Making Sense of Meaning

Life provides us with many welcomed and unwelcomed opportunities to try to “make sense of” our experiences and the world around us. Sometimes we find meaning in very positive experiences and sometimes in adversity as well. Emily Esfahani Smith says that there are four “pillars” upon which meaning rests.” We’ll explore those “pillars” and some common everyday practices that can help us to savor “all that is our life.”

Since What We Choose Is What We Are

Scholar of religion, Karen Armstrong, says that, “Religion isn’t about believing things. It’s about what you do. It’s ethical alchemy. It’s about behaving in a way that changes you, that gives you intimations of holiness and sacredness.” In this service we’ll build upon the theme of compassion and look at practical ways to cultivate compassionate that changes us as well as our actions.

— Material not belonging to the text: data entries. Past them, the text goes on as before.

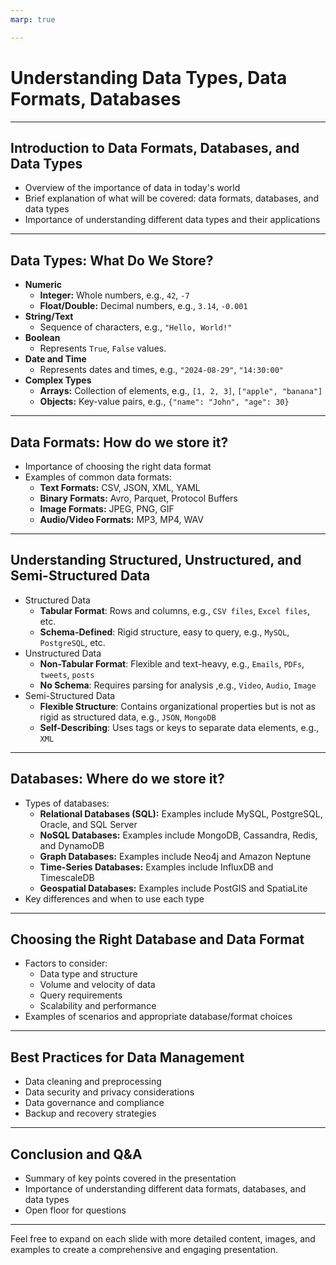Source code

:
 ```yaml
---
marp: true

---
```



# Understanding Data Types, Data Formats, Databases

---


## Introduction to Data Formats, Databases, and Data Types
  - Overview of the importance of data in today's world
  - Brief explanation of what will be covered: data formats, databases, and data types
  - Importance of understanding different data types and their applications

---

## Data Types: What Do We Store?
- **Numeric**
  - **Integer:** Whole numbers, e.g., `42`, `-7`
  - **Float/Double:** Decimal numbers, e.g., `3.14`, `-0.001`
- **String/Text**
  -  Sequence of characters, e.g., `"Hello, World!"`
- **Boolean**
  -  Represents `True`, `False` values.
- **Date and Time**
  -  Represents dates and times, e.g., `"2024-08-29"`, `"14:30:00"`
- **Complex Types**
  - **Arrays:** Collection of elements, e.g., `[1, 2, 3]`, `["apple", "banana"]`
  - **Objects:** Key-value pairs, e.g., `{"name": "John", "age": 30}`
---


## Data Formats: How do we store it?
  - Importance of choosing the right data format
  - Examples of common data formats:
    - **Text Formats:** CSV, JSON, XML, YAML 
    - **Binary Formats:** Avro, Parquet, Protocol Buffers 
    - **Image Formats:** JPEG, PNG, GIF 
    - **Audio/Video Formats:** MP3, MP4, WAV
---

## Understanding Structured, Unstructured, and Semi-Structured Data
  - Structured Data
    - **Tabular Format**: Rows and columns, e.g.,  `CSV files`, `Excel files`, etc.
    - **Schema-Defined**: Rigid structure, easy to query, e.g., `MySQL`, `PostgreSQL`, etc.
  - Unstructured Data
    - **Non-Tabular Format**: Flexible and text-heavy, e.g., `Emails`, `PDFs`, `tweets`, `posts`
    - **No Schema**: Requires parsing for analysis ,e.g., `Video`, `Audio`, `Image`
  - Semi-Structured Data
    - **Flexible Structure**: Contains organizational properties but is not as rigid as structured data, e.g., `JSON`, `MongoDB`
    - **Self-Describing**: Uses tags or keys to separate data elements, e.g., `XML`
---

## Databases: Where do we store it?
  - Types of databases:
    - **Relational Databases (SQL):** Examples include MySQL, PostgreSQL, Oracle, and SQL Server
    - **NoSQL Databases:** Examples include MongoDB, Cassandra, Redis, and DynamoDB
    - **Graph Databases:** Examples include Neo4j and Amazon Neptune
    - **Time-Series Databases:** Examples include InfluxDB and TimescaleDB
    - **Geospatial Databases:** Examples include PostGIS and SpatiaLite
  - Key differences and when to use each type

---

## Choosing the Right Database and Data Format
  - Factors to consider:
    - Data type and structure
    - Volume and velocity of data
    - Query requirements
    - Scalability and performance
  - Examples of scenarios and appropriate database/format choices

---


## Best Practices for Data Management
  - Data cleaning and preprocessing
  - Data security and privacy considerations
  - Data governance and compliance
  - Backup and recovery strategies

---


## Conclusion and Q&A
  - Summary of key points covered in the presentation
  - Importance of understanding different data formats, databases, and data types
  - Open floor for questions

---

Feel free to expand on each slide with more detailed content, images, and examples to create a comprehensive and engaging presentation.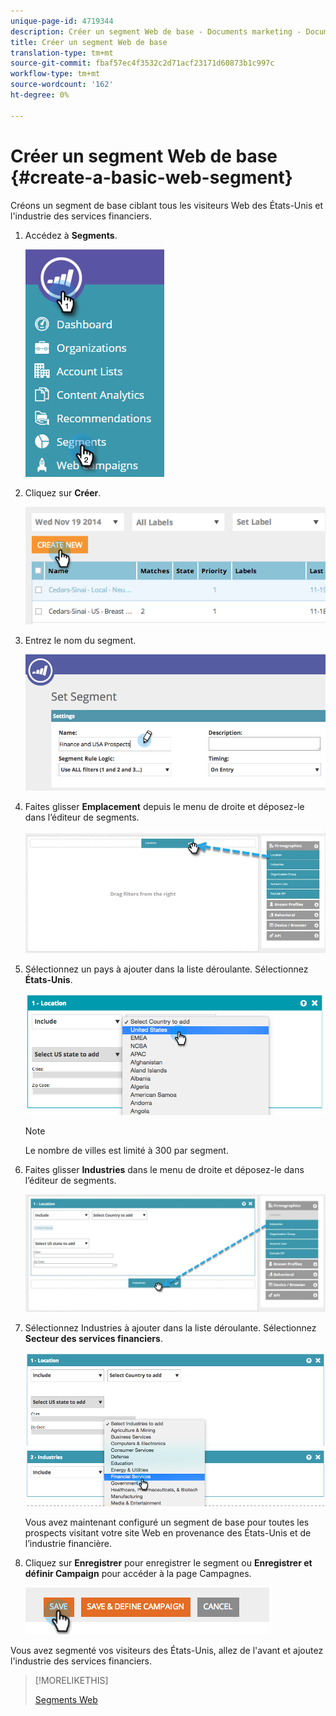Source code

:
 ```yaml
---
unique-page-id: 4719344
description: Créer un segment Web de base - Documents marketing - Documentation du produit
title: Créer un segment Web de base
translation-type: tm+mt
source-git-commit: fbaf57ec4f3532c2d71acf23171d60873b1c997c
workflow-type: tm+mt
source-wordcount: '162'
ht-degree: 0%

---
```



# Créer un segment Web de base {#create-a-basic-web-segment}

Créons un segment de base ciblant tous les visiteurs Web des États-Unis et l&#39;industrie des services financiers.

1. Accédez à **Segments**.

   ![](assets/image2016-8-18-15-3a37-3a32.png)

1. Cliquez sur **Créer**.

   ![](assets/image2014-11-19-19-3a33-3a47.png)

1. Entrez le nom du segment.

   ![](assets/segment-name.png)

1. Faites glisser **Emplacement** depuis le menu de droite et déposez-le dans l’éditeur de segments.

   ![](assets/location-drag-hand.jpg)

1. Sélectionnez un pays à ajouter dans la liste déroulante. Sélectionnez **États-Unis**.

   ![](assets/image2015-5-28-15-3a29-3a15.png)

   >[!NOTE]
   >
   >Le nombre de villes est limité à 300 par segment.

1. Faites glisser **Industries** dans le menu de droite et déposez-le dans l’éditeur de segments.

   ![](assets/industries-hand.jpg)

1. Sélectionnez Industries à ajouter dans la liste déroulante. Sélectionnez **Secteur des services financiers**.

   ![](assets/segment-industries.png)

   Vous avez maintenant configuré un segment de base pour toutes les prospects visitant votre site Web en provenance des États-Unis et de l’industrie financière.

1. Cliquez sur **Enregistrer** pour enregistrer le segment ou **Enregistrer et définir Campaign** pour accéder à la page Campagnes.

   ![](assets/image2014-11-19-19-3a48-3a20.png)

Vous avez segmenté vos visiteurs des États-Unis, allez de l&#39;avant et ajoutez l&#39;industrie des services financiers.

>[!MORELIKETHIS]
>
>[Segments Web](/help/marketo/product-docs/web-personalization/using-web-segments/web-segments.md)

Preparing Our Hearts for Democracy

Terry Tempest Williams said, “The human heart is the first home of democracy.” Each of us can be part of cultivating particular “habits of the heart” that make democracy possible and assist us in participating in healing the wounds and diminishing the divisions in our polarized society, or between people with differing perspectives and experiences.

Taking a Soulfie

“Life is just a chance to grow a soul,” according to Unitarian Universalist minister A. Powell Davies. In this service we will draw inspiration from the Jewish High Holy Days and other sources as we reflect together on perspectives and practices for cultivating our soul. Of course, the word “soul” can seem problematic to some. Metaphors are helpful. Hasidic Jews call it the “spark of the Divine” in every human being. Buddhists call it the “Big Self.” Quakers call it the “Inner Light” or “Inner Teacher.” A contemporary writer and my friend, Parker Palmer calls it the “being in human being.”